Hiscox beat forecasts to triple profits last year despite a string of natural disasters, as the insurance giant insisted it is ready for Brexit.
Profit before tax was 137.4 million US dollars (£105 million), coming in around 7% higher than company-compiled consensus.
Gross premiums written grew by 15% to 3.78 billion dollars (£2.89 billion).
The FTSE 100 company said its strategy of balancing steady retail income with big-ticket insurance had paid off, helping it to deal with events such as the California wildfires and several hurricanes, typhoons and storms.
Hiscox Retail generated 55% of the group’s gross premiums, with a 13.7% increase to 2.08 billion dollars (£1.59 billion).
But Hiscox said its standout performer was the London Market division, which returned to growth and profit after three years of disciplined cycle management.
It delivered profit of 78.2 million dollars (£59.7 million) compared with a loss in the previous year of 46.7 million dollars (£35.68 million).

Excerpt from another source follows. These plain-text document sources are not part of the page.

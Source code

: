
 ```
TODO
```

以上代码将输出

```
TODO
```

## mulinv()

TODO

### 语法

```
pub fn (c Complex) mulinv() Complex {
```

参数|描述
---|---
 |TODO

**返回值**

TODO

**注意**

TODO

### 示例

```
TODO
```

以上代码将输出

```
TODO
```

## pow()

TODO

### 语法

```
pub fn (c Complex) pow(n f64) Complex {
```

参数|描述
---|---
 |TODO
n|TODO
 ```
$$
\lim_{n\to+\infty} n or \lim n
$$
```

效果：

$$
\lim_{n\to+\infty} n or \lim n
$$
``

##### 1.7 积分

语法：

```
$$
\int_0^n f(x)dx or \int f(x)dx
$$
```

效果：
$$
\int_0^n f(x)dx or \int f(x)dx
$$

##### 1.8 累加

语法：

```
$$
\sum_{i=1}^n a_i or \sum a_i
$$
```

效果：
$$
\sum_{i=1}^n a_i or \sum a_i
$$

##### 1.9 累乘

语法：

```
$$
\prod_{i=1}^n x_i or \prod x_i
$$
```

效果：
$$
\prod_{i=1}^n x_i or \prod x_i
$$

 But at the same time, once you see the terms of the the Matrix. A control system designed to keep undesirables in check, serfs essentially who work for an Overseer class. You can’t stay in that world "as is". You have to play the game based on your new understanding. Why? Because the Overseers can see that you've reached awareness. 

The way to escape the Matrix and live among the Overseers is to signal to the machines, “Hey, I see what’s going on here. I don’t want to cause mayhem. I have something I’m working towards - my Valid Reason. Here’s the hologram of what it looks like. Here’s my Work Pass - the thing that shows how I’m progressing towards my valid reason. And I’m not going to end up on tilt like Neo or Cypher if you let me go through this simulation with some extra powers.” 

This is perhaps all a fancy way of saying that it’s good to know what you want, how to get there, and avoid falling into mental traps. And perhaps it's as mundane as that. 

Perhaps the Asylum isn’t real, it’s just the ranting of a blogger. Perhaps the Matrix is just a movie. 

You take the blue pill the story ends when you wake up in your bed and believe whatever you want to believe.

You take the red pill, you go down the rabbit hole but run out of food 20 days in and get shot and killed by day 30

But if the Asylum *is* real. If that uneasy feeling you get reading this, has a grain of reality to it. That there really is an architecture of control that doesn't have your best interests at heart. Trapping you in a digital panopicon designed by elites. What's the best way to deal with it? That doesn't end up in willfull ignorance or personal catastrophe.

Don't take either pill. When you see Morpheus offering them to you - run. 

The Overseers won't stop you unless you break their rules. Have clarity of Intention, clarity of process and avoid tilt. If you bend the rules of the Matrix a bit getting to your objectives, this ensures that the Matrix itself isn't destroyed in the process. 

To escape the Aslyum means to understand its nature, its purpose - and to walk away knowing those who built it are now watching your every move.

The company was bullish on the UK’s impending exit from the European Union.
Chief executive Bronek Masojada said: “Our business is ready for Brexit, even if British politicians are not. We have always said that, for Hiscox, Brexit is structural not strategic.
“We have built a profitable business in mainland Europe and Ireland over the past 25 years, which serves over 200,000 customers and employs 420 staff.
“We have put in place the structures needed to continue to serve these customers, as well as those of our customers from elsewhere in the world who have assets or exposures in these territories.”
Analysts at Shore Capital said the outlook for the current financial year was good.
“As we have seen with Hiscox’s peers, 2018 was a challenging year but 2019 and beyond look more positive, assuming there are not the same level of global catastrophe events seen over the last two years,” they said.